* Source texts of formatted documents:
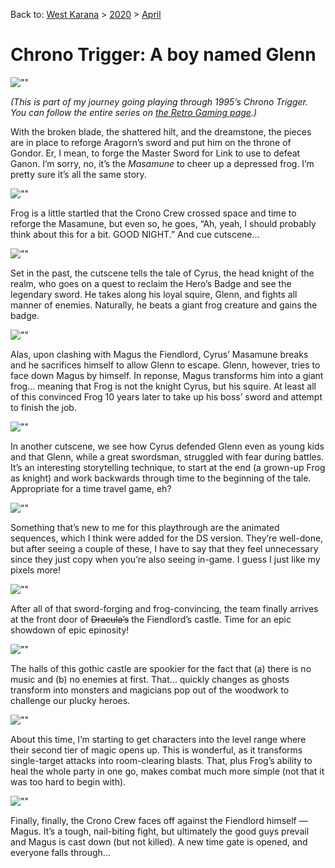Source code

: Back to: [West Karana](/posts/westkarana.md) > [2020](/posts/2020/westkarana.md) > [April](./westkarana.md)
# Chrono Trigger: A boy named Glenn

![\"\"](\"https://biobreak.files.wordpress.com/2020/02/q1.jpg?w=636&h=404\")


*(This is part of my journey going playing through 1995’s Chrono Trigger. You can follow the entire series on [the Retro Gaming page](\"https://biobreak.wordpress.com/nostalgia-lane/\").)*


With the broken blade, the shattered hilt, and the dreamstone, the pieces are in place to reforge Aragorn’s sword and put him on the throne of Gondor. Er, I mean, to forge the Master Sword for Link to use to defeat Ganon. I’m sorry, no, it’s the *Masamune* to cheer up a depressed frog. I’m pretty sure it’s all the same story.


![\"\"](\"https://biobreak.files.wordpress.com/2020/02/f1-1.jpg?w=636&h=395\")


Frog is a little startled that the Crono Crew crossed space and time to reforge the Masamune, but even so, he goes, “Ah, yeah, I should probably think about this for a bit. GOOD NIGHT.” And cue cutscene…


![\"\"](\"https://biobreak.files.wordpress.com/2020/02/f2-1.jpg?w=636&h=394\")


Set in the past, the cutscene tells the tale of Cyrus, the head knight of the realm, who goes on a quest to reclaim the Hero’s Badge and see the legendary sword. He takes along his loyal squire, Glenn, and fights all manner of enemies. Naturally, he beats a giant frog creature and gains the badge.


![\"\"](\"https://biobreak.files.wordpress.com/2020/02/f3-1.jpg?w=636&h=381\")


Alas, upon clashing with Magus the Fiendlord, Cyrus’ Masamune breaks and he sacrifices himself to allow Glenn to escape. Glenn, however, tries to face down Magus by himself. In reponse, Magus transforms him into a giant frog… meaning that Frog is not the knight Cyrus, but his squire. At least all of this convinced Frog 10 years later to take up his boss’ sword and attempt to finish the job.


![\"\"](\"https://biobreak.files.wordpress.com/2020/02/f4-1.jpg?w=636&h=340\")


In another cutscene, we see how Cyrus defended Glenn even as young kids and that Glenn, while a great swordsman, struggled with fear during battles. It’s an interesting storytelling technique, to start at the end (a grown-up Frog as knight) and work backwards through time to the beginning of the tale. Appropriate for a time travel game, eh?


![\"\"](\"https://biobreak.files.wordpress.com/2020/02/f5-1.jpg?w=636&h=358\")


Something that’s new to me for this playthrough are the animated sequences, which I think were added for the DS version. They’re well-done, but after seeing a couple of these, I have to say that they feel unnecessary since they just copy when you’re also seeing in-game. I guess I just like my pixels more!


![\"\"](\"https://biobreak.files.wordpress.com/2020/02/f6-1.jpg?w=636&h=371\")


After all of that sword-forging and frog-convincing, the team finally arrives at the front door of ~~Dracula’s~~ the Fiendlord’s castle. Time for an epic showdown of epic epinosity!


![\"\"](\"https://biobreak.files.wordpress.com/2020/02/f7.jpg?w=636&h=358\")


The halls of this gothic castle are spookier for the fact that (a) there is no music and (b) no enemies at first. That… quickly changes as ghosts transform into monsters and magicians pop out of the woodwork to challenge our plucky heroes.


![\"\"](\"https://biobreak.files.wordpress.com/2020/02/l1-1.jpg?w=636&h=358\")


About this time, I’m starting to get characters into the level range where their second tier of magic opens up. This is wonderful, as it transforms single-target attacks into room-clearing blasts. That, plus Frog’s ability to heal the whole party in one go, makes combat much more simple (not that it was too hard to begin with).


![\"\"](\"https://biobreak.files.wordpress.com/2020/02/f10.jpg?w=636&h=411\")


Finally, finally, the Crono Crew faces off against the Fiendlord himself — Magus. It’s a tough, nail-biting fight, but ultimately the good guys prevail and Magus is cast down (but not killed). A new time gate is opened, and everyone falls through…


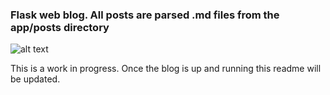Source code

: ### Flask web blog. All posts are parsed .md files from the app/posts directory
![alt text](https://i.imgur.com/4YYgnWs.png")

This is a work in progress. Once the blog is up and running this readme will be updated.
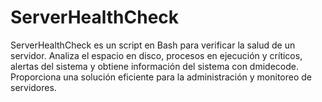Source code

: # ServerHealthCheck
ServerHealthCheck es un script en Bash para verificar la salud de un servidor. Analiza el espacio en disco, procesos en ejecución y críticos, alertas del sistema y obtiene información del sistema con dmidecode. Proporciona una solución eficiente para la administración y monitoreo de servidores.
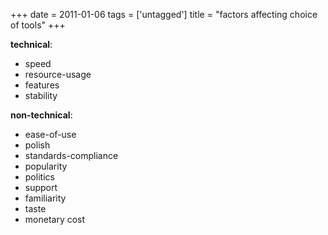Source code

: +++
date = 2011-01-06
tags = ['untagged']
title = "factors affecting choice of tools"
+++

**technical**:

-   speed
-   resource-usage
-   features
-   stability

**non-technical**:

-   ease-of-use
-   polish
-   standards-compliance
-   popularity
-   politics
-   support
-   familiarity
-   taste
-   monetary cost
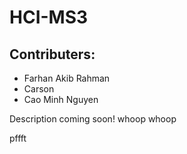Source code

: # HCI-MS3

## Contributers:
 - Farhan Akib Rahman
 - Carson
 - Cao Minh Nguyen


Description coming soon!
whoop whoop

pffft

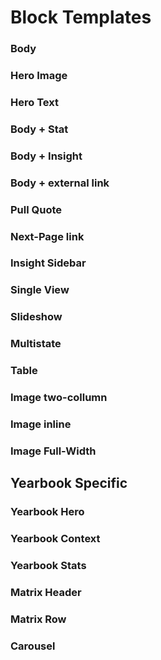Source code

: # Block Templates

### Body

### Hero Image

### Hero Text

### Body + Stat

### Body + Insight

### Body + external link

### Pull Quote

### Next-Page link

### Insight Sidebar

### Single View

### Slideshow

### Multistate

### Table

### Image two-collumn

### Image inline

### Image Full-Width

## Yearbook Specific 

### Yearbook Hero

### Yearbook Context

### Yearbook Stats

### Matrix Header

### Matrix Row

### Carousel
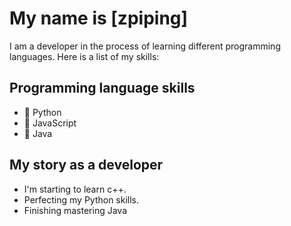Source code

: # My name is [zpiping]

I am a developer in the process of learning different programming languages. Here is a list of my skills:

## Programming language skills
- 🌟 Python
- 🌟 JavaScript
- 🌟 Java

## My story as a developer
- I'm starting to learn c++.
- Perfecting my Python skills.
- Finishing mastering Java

---

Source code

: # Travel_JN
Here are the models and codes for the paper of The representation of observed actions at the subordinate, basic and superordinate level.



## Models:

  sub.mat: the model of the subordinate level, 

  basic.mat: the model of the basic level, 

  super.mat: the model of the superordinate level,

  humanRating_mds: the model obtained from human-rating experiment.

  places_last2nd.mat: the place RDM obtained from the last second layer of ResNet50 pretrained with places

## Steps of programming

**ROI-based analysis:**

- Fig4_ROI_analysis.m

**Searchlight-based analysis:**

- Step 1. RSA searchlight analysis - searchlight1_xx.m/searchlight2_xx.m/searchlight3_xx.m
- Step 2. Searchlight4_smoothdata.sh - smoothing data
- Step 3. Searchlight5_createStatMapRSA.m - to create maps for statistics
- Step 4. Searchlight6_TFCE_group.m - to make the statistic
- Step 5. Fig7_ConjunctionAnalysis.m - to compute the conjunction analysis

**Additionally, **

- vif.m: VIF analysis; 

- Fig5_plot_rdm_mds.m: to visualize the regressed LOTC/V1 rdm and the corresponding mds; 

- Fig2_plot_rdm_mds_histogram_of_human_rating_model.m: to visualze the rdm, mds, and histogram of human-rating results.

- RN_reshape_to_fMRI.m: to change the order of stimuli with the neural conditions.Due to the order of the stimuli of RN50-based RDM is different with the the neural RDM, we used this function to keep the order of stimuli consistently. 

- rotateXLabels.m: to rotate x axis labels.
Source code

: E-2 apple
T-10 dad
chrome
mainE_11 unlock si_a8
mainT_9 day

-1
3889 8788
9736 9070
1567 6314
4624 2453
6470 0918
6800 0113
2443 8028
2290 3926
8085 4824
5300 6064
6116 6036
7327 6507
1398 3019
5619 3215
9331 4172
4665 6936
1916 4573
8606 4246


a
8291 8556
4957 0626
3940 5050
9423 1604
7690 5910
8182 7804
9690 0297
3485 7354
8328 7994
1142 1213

* Required work: If a line in the records holds the string "Body", copy it.

* Response box:
### Body
### Body + Stat
### Body + Insight
### Body + external link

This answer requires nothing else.